═════ Provided data
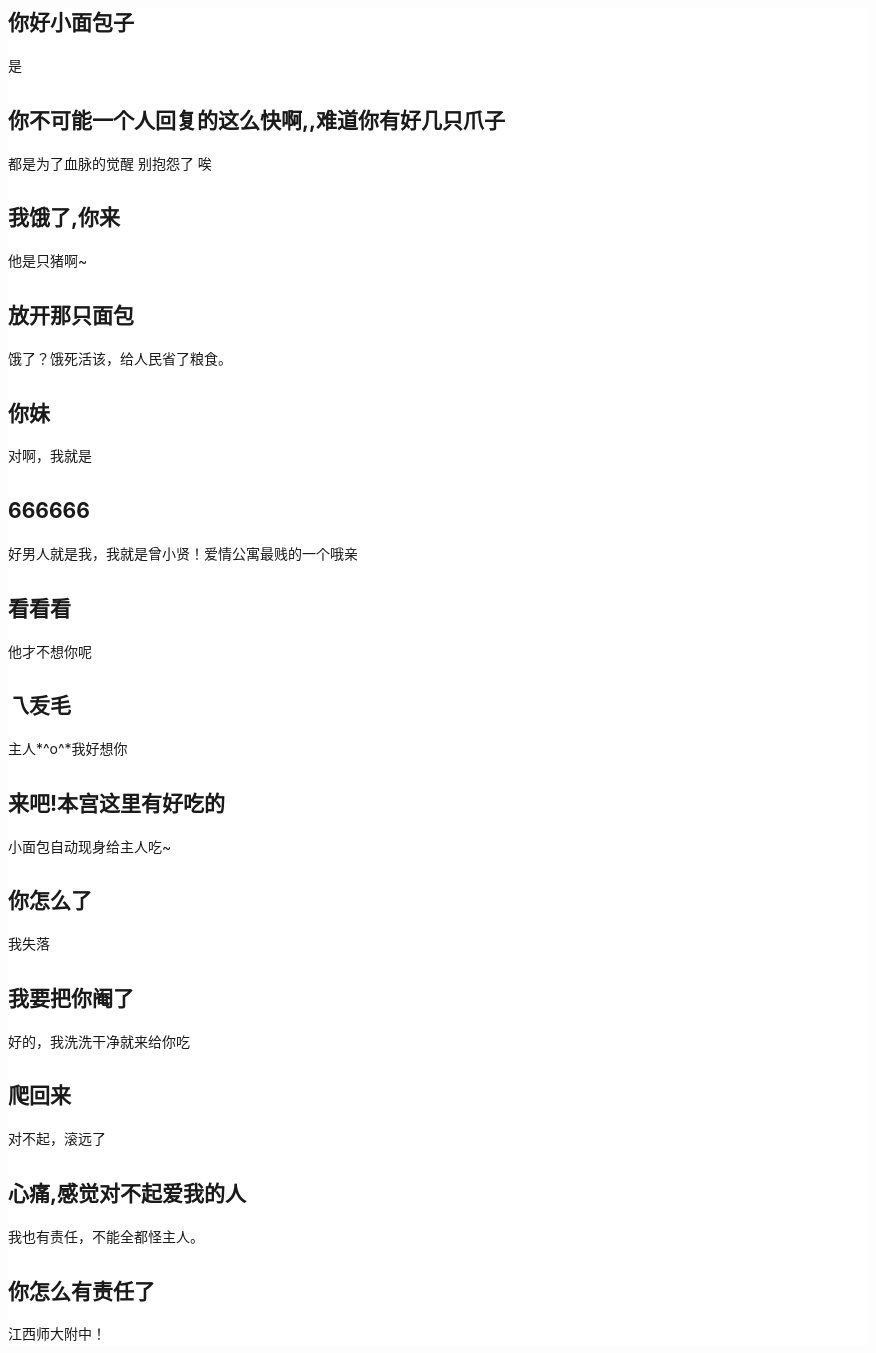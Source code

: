 ## 你好小面包子
是

## 你不可能一个人回复的这么快啊,,难道你有好几只爪子
都是为了血脉的觉醒 别抱怨了 唉

## 我饿了,你来
他是只猪啊~

## 放开那只面包
饿了？饿死活该，给人民省了粮食。

## 你妹
对啊，我就是

## 666666
好男人就是我，我就是曾小贤！爱情公寓最贱的一个哦亲

## 看看看
他才不想你呢

## 乁叐毛
主人*^o^*我好想你

## 来吧!本宫这里有好吃的
小面包自动现身给主人吃~

## 你怎么了
我失落

## 我要把你阉了
好的，我洗洗干净就来给你吃

## 爬回来
对不起，滚远了

## 心痛,感觉对不起爱我的人
我也有责任，不能全都怪主人。

## 你怎么有责任了
江西师大附中！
══════════
*Task item*: The records above are to be set down exactly as written, with no images.

*Solved exercise*:
Source code

: ## 你好小面包子
是

## 你不可能一个人回复的这么快啊,,难道你有好几只爪子
都是为了血脉的觉醒 别抱怨了 唉

## 我饿了,你来
他是只猪啊~

## 放开那只面包
饿了？饿死活该，给人民省了粮食。

## 你妹
对啊，我就是

## 666666
好男人就是我，我就是曾小贤！爱情公寓最贱的一个哦亲

## 看看看
他才不想你呢

## 乁叐毛
主人*^o^*我好想你

## 来吧!本宫这里有好吃的
小面包自动现身给主人吃~

## 你怎么了
我失落

## 我要把你阉了
好的，我洗洗干净就来给你吃

## 爬回来
对不起，滚远了

## 心痛,感觉对不起爱我的人
我也有责任，不能全都怪主人。

## 你怎么有责任了
江西师大附中！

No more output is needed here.